On March 16, 1915,
independent gun designer John D. Pedersen wrote a
hand-written letter to the Vice President of Remington
Arms and Ammunition Company, stating that he had
designed a prototype, autoloading military rifle. VP
Pryor then began a series of negotiations with the
Ordnance department, culminating in a go-ahead for
full, top-secret development.
On October 8th, Chief of Ordnance General William
Crozier, a few Ordnance Officers and some Congressmen,
all sworn to secrecy, attended Pedersen’s first
official demonstration of his invention–an automatic
bolt which changed the Springfield M1903 from
bolt-action to autoloading! This would later be known
as the Pedersen Device, but in late-1917, it was a
top-secret weapon.
On December 9, 1917, the device was tested by an
Ordnance Board in France, and it received a strong
recommendation that 100,000 be procured for the
infantry as soon as possible. To maintain the highest
levels of secrecy, a misleading name was given to the
device, and it was officially adopted as the Automatic
Pistol, Caliber .30, Model 1918, Mark I. An order was
subsequently placed with Rem-UMC for 100,000 Pedersen
Devices on March 26, 1918, and it was soon-after
increased to 133,450 devices.
Since this would be the “secret weapon” that would lead
thousands of American troops against the enemy trenches
in the upcoming 1919 Spring Offensive, the Ordnance
Department decided that even more Pedersen Devices were
necessary. Therefore, on June 27, 1918, J.D. Pedersen
was ordered to adopt his device to the M1917 Enfield
Rifle, and it became known as the M1918 Pistol, Mark
II. On September 20th, the Ordnance Department ordered
Remington to manufacture 500,000 Mark II devices once
the original Mark I contract was completed.
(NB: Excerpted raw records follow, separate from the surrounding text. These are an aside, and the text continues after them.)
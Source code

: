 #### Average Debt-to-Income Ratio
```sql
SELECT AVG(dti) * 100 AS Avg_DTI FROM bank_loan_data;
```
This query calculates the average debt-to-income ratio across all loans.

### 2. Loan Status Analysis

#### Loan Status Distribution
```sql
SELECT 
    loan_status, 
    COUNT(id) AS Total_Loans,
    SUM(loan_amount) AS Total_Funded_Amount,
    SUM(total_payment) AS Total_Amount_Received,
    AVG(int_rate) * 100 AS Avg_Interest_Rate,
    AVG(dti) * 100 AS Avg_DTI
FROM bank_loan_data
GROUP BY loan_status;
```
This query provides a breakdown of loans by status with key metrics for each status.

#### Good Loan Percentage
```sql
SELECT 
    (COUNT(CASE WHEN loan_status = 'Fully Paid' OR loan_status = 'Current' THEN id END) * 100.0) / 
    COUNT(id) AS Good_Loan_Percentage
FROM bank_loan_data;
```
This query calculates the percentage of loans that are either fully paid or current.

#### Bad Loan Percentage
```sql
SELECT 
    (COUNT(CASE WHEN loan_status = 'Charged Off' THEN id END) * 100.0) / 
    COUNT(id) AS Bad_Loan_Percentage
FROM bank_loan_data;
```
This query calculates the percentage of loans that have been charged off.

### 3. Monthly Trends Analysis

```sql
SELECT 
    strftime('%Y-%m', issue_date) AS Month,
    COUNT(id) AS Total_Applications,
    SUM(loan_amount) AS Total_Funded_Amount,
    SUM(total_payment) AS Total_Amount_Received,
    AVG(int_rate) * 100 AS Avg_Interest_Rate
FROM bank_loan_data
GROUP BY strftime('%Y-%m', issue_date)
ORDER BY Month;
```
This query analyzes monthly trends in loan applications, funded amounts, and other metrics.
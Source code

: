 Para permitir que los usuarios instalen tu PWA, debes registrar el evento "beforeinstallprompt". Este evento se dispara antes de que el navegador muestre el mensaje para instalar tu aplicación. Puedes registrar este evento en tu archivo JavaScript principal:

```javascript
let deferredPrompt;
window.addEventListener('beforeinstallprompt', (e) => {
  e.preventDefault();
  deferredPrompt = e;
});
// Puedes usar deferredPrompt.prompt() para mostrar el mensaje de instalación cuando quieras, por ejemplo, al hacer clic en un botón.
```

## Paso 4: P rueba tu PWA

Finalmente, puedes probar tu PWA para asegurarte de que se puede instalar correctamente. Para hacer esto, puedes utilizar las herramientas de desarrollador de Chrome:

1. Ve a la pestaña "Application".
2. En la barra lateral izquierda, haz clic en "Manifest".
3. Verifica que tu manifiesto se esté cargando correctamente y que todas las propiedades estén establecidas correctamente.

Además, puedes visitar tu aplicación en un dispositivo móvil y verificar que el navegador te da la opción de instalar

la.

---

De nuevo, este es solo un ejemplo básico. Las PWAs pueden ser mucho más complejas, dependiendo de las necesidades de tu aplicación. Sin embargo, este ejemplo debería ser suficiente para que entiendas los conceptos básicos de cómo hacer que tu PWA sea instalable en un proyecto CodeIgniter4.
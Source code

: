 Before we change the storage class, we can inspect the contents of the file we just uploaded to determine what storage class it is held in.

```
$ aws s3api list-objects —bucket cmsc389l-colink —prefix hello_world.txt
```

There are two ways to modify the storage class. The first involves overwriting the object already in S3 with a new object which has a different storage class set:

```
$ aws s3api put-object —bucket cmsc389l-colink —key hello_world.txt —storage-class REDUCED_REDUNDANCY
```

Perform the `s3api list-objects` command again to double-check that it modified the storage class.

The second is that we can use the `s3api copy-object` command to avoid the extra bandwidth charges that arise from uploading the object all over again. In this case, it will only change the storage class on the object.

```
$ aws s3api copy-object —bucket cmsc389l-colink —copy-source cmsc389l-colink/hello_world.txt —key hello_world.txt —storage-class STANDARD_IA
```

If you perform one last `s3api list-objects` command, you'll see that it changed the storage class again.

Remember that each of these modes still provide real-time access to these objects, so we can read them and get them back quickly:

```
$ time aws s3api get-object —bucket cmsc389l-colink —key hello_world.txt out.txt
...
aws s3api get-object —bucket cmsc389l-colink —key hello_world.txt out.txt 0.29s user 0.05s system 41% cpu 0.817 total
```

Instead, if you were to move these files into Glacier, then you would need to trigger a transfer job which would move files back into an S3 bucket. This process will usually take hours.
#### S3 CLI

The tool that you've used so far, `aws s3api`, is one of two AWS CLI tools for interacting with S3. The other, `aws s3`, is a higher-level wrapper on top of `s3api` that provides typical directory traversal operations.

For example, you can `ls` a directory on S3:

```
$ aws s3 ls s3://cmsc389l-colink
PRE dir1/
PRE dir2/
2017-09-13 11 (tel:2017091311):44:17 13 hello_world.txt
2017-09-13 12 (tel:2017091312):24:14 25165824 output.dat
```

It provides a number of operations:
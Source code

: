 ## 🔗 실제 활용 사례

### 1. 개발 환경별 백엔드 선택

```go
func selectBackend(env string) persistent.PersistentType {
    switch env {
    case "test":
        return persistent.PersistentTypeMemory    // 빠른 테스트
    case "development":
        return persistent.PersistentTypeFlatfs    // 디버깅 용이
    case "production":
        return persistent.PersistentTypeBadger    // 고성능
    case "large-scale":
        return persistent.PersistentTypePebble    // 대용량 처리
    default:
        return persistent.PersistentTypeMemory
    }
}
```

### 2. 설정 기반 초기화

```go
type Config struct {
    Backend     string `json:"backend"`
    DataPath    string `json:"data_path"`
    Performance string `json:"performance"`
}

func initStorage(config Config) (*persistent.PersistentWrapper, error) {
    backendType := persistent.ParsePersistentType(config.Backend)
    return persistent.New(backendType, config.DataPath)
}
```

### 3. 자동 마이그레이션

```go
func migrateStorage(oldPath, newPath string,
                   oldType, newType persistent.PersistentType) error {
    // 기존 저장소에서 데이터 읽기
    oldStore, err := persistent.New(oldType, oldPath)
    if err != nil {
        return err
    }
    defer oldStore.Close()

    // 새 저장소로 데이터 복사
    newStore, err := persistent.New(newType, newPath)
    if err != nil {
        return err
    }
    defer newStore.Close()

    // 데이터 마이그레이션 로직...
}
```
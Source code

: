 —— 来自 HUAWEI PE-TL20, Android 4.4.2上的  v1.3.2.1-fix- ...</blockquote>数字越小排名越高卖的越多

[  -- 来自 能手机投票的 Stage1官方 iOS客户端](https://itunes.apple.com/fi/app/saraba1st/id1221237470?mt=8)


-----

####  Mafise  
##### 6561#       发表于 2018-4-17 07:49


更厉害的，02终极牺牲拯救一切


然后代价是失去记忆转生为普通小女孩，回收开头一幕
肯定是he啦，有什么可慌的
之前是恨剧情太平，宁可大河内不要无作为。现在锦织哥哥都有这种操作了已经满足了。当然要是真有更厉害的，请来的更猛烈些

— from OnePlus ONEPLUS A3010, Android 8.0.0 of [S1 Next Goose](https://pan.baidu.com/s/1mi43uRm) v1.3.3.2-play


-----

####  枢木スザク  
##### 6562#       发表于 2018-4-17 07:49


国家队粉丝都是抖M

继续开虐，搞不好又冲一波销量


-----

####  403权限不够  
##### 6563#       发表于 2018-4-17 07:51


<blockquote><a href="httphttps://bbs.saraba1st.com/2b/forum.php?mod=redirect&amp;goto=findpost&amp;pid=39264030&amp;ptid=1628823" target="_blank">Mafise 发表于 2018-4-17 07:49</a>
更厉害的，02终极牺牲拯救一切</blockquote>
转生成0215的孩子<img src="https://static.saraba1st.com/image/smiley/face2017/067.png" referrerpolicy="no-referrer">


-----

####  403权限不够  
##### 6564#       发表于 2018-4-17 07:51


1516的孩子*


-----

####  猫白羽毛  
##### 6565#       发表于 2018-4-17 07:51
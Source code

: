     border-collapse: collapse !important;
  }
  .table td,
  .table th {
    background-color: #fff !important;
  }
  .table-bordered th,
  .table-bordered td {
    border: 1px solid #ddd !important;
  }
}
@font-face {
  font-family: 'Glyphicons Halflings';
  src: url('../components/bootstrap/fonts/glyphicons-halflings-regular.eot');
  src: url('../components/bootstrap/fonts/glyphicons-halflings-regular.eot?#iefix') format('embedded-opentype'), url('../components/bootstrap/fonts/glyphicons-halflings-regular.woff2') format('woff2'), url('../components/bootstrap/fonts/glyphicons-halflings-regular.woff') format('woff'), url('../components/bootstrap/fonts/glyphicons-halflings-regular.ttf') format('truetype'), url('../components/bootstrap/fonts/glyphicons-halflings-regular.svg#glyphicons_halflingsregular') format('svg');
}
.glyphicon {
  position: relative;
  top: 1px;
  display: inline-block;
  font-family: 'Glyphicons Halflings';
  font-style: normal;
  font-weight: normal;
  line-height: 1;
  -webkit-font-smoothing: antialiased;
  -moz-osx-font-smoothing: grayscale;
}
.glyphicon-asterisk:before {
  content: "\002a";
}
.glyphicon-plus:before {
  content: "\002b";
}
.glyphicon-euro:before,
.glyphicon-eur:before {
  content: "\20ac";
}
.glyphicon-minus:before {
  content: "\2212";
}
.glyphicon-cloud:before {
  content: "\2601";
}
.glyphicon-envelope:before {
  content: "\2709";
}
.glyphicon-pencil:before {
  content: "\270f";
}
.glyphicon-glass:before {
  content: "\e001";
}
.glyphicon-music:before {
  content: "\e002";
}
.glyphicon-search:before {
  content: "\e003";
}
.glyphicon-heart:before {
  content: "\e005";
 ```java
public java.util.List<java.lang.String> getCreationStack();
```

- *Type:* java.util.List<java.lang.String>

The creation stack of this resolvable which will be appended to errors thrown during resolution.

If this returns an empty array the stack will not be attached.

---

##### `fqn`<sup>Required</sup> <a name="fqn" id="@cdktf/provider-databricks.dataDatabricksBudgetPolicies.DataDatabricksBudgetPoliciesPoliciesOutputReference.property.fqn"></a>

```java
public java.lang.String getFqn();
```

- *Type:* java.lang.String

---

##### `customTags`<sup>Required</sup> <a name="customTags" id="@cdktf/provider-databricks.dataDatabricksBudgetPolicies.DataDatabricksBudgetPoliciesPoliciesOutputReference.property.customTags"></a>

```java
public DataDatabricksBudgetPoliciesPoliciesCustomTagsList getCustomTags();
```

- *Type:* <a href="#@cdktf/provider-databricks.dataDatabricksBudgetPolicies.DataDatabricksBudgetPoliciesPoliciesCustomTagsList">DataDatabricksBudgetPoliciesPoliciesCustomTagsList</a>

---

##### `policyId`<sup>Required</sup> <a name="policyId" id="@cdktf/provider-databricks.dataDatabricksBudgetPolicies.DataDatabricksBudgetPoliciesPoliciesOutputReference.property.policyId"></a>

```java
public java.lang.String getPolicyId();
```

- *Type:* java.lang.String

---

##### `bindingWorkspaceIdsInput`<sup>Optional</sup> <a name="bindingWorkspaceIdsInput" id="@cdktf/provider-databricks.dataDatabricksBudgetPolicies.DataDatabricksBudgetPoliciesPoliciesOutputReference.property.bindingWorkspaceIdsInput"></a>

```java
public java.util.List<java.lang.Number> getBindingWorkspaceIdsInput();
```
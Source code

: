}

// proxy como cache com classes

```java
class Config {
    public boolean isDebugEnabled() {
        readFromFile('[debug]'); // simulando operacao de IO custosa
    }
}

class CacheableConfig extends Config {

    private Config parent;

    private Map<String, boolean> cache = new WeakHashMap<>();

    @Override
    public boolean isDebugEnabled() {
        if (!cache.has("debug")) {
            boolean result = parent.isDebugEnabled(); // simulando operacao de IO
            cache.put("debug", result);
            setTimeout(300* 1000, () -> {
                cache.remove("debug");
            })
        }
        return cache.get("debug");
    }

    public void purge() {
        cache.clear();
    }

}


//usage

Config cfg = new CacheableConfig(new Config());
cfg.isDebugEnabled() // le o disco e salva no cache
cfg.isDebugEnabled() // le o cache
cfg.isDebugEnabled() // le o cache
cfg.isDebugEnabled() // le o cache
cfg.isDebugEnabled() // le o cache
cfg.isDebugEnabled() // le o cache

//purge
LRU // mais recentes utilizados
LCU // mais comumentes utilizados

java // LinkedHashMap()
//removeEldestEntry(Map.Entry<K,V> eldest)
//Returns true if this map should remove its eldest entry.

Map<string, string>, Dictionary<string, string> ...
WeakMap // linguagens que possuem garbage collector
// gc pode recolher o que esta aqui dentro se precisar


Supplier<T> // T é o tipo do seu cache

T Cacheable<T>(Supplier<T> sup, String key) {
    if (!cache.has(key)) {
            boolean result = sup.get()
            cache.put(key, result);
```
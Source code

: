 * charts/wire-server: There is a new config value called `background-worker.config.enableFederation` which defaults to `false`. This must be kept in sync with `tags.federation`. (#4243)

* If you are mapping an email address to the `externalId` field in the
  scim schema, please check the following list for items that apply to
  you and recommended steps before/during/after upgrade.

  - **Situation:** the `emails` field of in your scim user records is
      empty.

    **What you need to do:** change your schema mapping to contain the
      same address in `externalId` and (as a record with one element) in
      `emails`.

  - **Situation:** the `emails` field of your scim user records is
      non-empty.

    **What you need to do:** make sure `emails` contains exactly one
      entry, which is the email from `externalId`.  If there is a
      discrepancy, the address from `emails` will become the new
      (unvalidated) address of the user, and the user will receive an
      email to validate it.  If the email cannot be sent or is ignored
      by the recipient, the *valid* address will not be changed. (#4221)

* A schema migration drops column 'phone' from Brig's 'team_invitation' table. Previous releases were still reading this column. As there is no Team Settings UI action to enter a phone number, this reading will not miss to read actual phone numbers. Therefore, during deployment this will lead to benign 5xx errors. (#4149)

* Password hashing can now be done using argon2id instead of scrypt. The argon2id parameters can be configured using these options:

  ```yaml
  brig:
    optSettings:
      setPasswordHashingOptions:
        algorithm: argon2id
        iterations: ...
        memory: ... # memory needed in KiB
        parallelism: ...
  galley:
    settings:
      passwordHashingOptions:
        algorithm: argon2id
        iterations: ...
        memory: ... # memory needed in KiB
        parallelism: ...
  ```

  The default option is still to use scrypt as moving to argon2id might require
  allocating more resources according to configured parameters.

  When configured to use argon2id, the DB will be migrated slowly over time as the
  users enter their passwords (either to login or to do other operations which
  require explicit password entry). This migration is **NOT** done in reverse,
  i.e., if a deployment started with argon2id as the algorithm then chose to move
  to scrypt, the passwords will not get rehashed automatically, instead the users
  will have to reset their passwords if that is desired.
The Pedersen Device replaced the standard Springfield
(or Enfield) bolt, which the soldier would place into a
canvas pouch on his equipment belt. Removing the
Pedersen Device from a metal container hanging on the
belt, the soldier would insert it into the open breech,
and lock it in place by the rifle’s magazine cut-off.
Then the soldier would take a long, black magazine
holding forty pistol-sized cartridges and snap it in
place, it protruding from the right side of the breech
at a 45 angle. The soldier then had a 40-round,
autoloading weapon that could fill the air with
bullets. Each time the trigger was pulled, the Pedersen
Device mechanism fired a round.
The ammunition was officially known as “Cal. 30 Auto.
Pistol Ball Cartridges, Model of 1918”, and were packed
40-rounds per box (one magazine load), five boxes per
carton, and three cartons per canvas bandolier. Five of
these loaded bandoliers were packed in a wooden packing
crate. Even though the cartridge resembled a pistol
cartridge, the bullet had a muzzle velocity of 1,300
feet per second, nearly twice the velocity of a pistol
round.
Only minor modifications to the standard Springfield
(or Enfield) were necessary to adopt it to take a
Pedersen Device, including milling out the ejection
port on the left side of the receiver, cutting out a
small portion of the stock underneath the ejection
port, modifying the magazine cut-off, and modifying the
trigger which tripped the device firing mechanism. The
modified Springfield rifle was officially known as the
U.S. Rifle, Caliber .30, Model of 1903, Mark I, and
could still fire the standard .30-06 service cartridge
with replacement of the bolt. Springfield Armory did
the rifle modifications. Production of the Mark I
Devices commenced in secrecy at Remington’s Bridgeport
facility in 1918, and continued even when the Armistice
was declared on November 11, 1918.
On December 17th, the Ordnance Department canceled the
Mark II contract, however production of the Mark I
Devices continued until the order for cancellation was
issued on March 1, 1919. Rem-UMC had completed and
delivered exactly 65,001 Mark I Devices and some
65,000,000 cartridges by this date. Springfield Armory
continued modifying Springfield rifles until March
1920, at which time about 145,000 M1903, Mark I Rifles
had been fabricated.
The Pedersen Device, the wonder weapon of the first
World War, was completed too late to see action.
Inexplicably, nearly all of these devices were
destroyed in the early 1920s, making a surviving device
a true rarity in the field of collecting.